[Stored data]
================

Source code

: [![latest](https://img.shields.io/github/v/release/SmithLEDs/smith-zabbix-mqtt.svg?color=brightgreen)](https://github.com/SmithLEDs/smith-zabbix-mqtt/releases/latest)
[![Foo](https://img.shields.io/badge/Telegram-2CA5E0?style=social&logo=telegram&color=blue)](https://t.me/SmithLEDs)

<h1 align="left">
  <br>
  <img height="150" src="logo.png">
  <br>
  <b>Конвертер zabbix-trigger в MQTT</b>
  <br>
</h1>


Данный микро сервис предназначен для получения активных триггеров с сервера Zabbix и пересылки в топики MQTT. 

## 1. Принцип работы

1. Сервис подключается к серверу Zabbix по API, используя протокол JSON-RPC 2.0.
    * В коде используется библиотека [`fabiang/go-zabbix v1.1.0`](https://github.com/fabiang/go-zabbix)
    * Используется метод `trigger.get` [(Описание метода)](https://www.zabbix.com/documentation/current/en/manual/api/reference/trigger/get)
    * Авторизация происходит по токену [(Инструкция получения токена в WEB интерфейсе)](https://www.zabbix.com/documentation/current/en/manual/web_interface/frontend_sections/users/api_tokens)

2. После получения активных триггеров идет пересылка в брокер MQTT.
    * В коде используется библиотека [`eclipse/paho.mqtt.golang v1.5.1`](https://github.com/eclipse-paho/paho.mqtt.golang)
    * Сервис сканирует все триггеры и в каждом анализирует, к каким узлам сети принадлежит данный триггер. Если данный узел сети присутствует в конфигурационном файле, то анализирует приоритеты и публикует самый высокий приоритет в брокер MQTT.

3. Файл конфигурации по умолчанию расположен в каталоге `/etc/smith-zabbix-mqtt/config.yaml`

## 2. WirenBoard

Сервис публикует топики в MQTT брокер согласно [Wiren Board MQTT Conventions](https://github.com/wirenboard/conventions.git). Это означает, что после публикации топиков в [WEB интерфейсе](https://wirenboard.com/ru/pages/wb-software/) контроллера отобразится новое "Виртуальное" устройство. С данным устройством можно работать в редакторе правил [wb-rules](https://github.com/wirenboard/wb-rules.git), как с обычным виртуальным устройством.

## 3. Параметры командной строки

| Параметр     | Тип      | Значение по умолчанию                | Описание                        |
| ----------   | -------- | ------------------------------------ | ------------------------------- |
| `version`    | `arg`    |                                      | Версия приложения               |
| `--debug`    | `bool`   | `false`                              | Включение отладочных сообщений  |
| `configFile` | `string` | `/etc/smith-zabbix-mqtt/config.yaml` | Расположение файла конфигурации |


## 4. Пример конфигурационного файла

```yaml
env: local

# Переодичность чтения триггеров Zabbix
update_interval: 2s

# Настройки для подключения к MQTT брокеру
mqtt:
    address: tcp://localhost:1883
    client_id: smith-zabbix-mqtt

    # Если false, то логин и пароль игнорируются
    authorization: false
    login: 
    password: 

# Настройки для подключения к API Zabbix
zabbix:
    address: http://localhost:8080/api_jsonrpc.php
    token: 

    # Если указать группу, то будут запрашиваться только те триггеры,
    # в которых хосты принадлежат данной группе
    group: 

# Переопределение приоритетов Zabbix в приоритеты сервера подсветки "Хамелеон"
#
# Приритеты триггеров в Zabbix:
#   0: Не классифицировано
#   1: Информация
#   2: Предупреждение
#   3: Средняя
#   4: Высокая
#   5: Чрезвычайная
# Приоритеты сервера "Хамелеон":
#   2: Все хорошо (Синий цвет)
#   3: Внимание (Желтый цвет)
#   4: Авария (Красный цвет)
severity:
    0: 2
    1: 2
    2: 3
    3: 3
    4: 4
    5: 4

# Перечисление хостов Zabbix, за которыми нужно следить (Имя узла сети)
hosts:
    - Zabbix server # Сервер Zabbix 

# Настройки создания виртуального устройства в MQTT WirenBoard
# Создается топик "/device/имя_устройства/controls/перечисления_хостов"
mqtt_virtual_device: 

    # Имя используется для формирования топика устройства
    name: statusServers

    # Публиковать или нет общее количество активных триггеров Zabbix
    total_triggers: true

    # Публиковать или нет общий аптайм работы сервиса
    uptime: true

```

================

Please reproduce, exactly as written, the lines of the records from the first line through the one containing "2. После получения".

> RESULT OF THIS TASK:
Source code

: [![latest](https://img.shields.io/github/v/release/SmithLEDs/smith-zabbix-mqtt.svg?color=brightgreen)](https://github.com/SmithLEDs/smith-zabbix-mqtt/releases/latest)
[![Foo](https://img.shields.io/badge/Telegram-2CA5E0?style=social&logo=telegram&color=blue)](https://t.me/SmithLEDs)

<h1 align="left">
  <br>
  <img height="150" src="logo.png">
  <br>
  <b>Конвертер zabbix-trigger в MQTT</b>
  <br>
</h1>


Данный микро сервис предназначен для получения активных триггеров с сервера Zabbix и пересылки в топики MQTT. 

## 1. Принцип работы

1. Сервис подключается к серверу Zabbix по API, используя протокол JSON-RPC 2.0.
    * В коде используется библиотека [`fabiang/go-zabbix v1.1.0`](https://github.com/fabiang/go-zabbix)
    * Используется метод `trigger.get` [(Описание метода)](https://www.zabbix.com/documentation/current/en/manual/api/reference/trigger/get)
    * Авторизация происходит по токену [(Инструкция получения токена в WEB интерфейсе)](https://www.zabbix.com/documentation/current/en/manual/web_interface/frontend_sections/users/api_tokens)

2. После получения активных триггеров идет пересылка в брокер MQTT.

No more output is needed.